As the treatment takes effect, Charlie's intelligence expands until it surpasses that of the doctors who engineered his metamorphosis. The experiment appears to be a scientific breakthrough of paramount importance, until Algernon suddenly deteriorates. Will the same happen to Charlie?

Recommended Reading:
The Giver by Lois Lowry
Night by Elie Wiesel
To Kill a Mockingbird by Harper Lee
Contender by Robert Lipsyte

Monday, July 13, 2009

Scribner's Best of the Fiction Workshop 1998

Scribners Best of the Fiction Workshops 1998 (Scribner's Best of the Fiction Workshops) Scribners Best of the Fiction Workshops 1998 by Carol Shields (guest editor)

My review
rating: 3 of 5 stars
There was a variety of stories, most of them well-written. I skipped a handful of stories - either because they didn't interest me or were poorly written. My favorite (and by far the best) was the very first story in the book. It left me hungry and wanting to know more. I look forward to finding more by that author.

Pub. Date: February 1998
Synopsis: For many years, it seemed that young writers took the dictum "write what you know" as a license to create endless highly personalized stories of suburban malfeasance. Judging from this collection, those days are long gone.
Not every work is flawless there are awkward dialogues and oblique narratives that are more maladroit than experimental. Whatever their faults, however, most of the 22 contributors here are willing to imagine being someone else, somewhere else.
Some of the best stories are surrealistically inventive:
  • Natasha Waxman's account of a college dropout's transmogrification into a primitive state
  • Tenaya Rahel Darlington's eerie tale of Poe-like obsession
  • Christopher A. Pasetto's slyly funny story of a teenage conspiracy theorist's first love.
And even the less magical contributions dare to go beyond the merely confessional, as authors tackle characters of the opposite sex and wildly varying ages. At its strongest and weakest, the second installment in this series is heartening evidence of courage in the classroom and on the page.

Friday, July 3, 2009

Eclipse (Second Reading)

Eclipse (Twilight, #3) Eclipse by Stephenie Meyer

My review
rating: 5 of 5 stars
Amazing. From the very first word I was sucked into the story, into a world where vampires, werewolves and true-love-forever exists. This book made me laugh, cry and gasp with terror, fear, excitement and love. Stephenie Meyer is amazing!
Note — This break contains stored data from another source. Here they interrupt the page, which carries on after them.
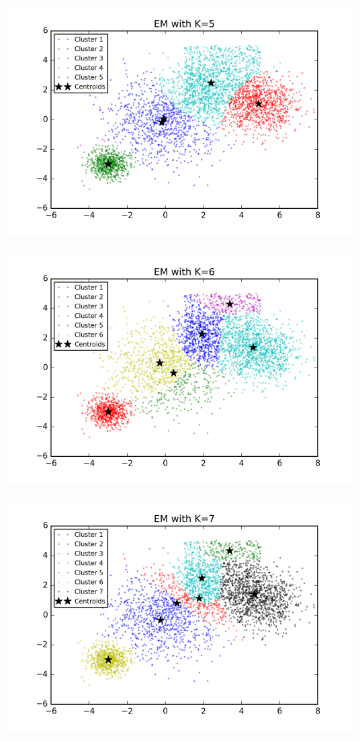 \begin{description}
\begin{description}
\begin{figure}[!h]
\begin{subfigure}[b]{0.475\textwidth}
            \includegraphics[width=\textwidth]{./figures/bigClustering_EM_5.png}
        \end{subfigure}
        \hfill
        \begin{subfigure}[b]{0.475\textwidth}   
            \centering 
            \includegraphics[width=\textwidth]{./figures/bigClustering_EM_6.png}
        \end{subfigure}
        \begin{subfigure}[b]{0.475\textwidth}   
            \centering 
            \includegraphics[width=\textwidth]{./figures/bigClustering_EM_7.png}

\end{subfigure}
\end{figure}
\end{description}
\end{description}
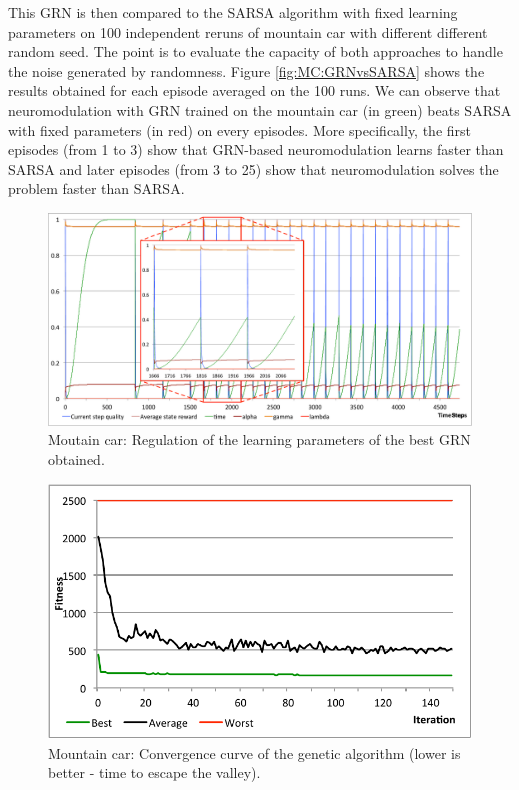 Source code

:This GRN is then compared to the SARSA algorithm with fixed learning parameters on 100 independent reruns of mountain car with different different random seed. The point is to evaluate the capacity of both approaches to handle the noise generated by randomness. Figure \ref{fig:MC:GRNvsSARSA} shows the results obtained for each episode averaged on the 100 runs. We can observe that neuromodulation with GRN trained on the mountain car (in green) beats SARSA with fixed parameters (in red) on every episodes. More specifically, the first episodes (from 1 to 3) show that GRN-based neuromodulation learns faster than SARSA and later episodes (from 3 to 25) show that neuromodulation solves the problem faster than SARSA.

\begin{figure}
\center
\includegraphics[width=\linewidth]{MC_GRNBehavior.pdf}
\caption{Moutain car: Regulation of the learning parameters of the best GRN obtained.}\label{fig:MC:GRNBehavior}
\end{figure}

\begin{figure}
\center
\includegraphics[width=0.75\linewidth]{MC_convergence.pdf}
\caption{Mountain car: Convergence curve of the genetic algorithm (lower is better - time to escape the valley).}\label{fig:MC:Convergence}
\end{figure}

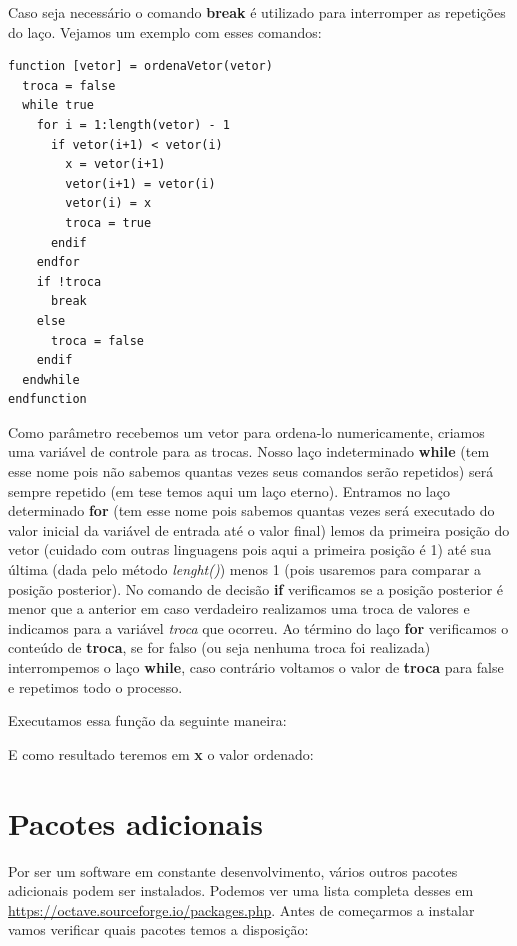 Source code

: \documentclass[a4paper,11pt]{article}
\begin{document}
Caso seja necessário o comando \textbf{break} é utilizado para interromper as repetições do laço. Vejamos um exemplo com esses comandos:
\begin{lstlisting}[]
function [vetor] = ordenaVetor(vetor)
  troca = false
  while true
    for i = 1:length(vetor) - 1
      if vetor(i+1) < vetor(i)
        x = vetor(i+1)
        vetor(i+1) = vetor(i)
        vetor(i) = x
        troca = true
      endif
    endfor
    if !troca
      break
    else
      troca = false
    endif
  endwhile
endfunction

\end{lstlisting}

Como parâmetro recebemos um vetor para ordena-lo numericamente, criamos uma variável de controle para as trocas. Nosso laço indeterminado \textbf{while} (tem esse nome pois não sabemos quantas vezes seus comandos serão repetidos) será sempre repetido (em tese temos aqui um laço eterno). Entramos no laço determinado \textbf{for} (tem esse nome pois sabemos quantas vezes será executado do valor inicial da variável de entrada até o valor final) lemos da primeira posição do vetor (cuidado com outras linguagens pois aqui a primeira posição é 1) até sua última (dada pelo método \textit{lenght()}) menos 1 (pois usaremos para comparar a posição posterior). No comando de decisão \textbf{if} verificamos se a posição posterior é menor que a anterior em caso verdadeiro realizamos uma troca de valores e indicamos para a variável \textit{troca} que ocorreu. Ao término do laço \textbf{for} verificamos o conteúdo de \textbf{troca}, se for falso (ou seja nenhuma troca foi realizada) interrompemos o laço \textbf{while}, caso contrário voltamos o valor de \textbf{troca} para false e repetimos todo o processo.

Executamos essa função da seguinte maneira: \\

E como resultado teremos em \textbf{x} o valor ordenado: \\
\codigo{[1, 2, 4, 5]}

\section{Pacotes adicionais}
Por ser um software em constante desenvolvimento, vários outros pacotes adicionais podem ser instalados. Podemos ver uma lista completa desses em \url{https://octave.sourceforge.io/packages.php}. Antes de começarmos a instalar vamos verificar quais pacotes temos a disposição: \\
\end{document}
****Thoughts on my second reading: Still as good as the first time. I noticed some cheesy romance moments, but still one of my favorites.

Wednesday, July 1, 2009

Better Single Than Sorry

Better Single Than Sorry: A No-Regrets Guide to Loving Yourself and Never Settling Better Single Than Sorry: A No-Regrets Guide to Loving Yourself and Never Settling by Jen Schefft

My review
rating: 3 of 5 stars
I'm still not entirely sure that this book earned three stars. I read this book with a bitter/defensive tone. It sounded like the author wrote the book to publicly defend why she's still single after being on The Bachelor and The Bachelorette.

The book made a few good points about dating that I hadn't considered before. One that sticks in my head is: Don't worry about if he likes you, worry about if you like him.

There were many quotes and brief stories from other dating women, a few married women, a few divorced women. After a while they became a little recycled - the same women kept showing up chapter after chapter - and some of them I'm not sure were good examples to use.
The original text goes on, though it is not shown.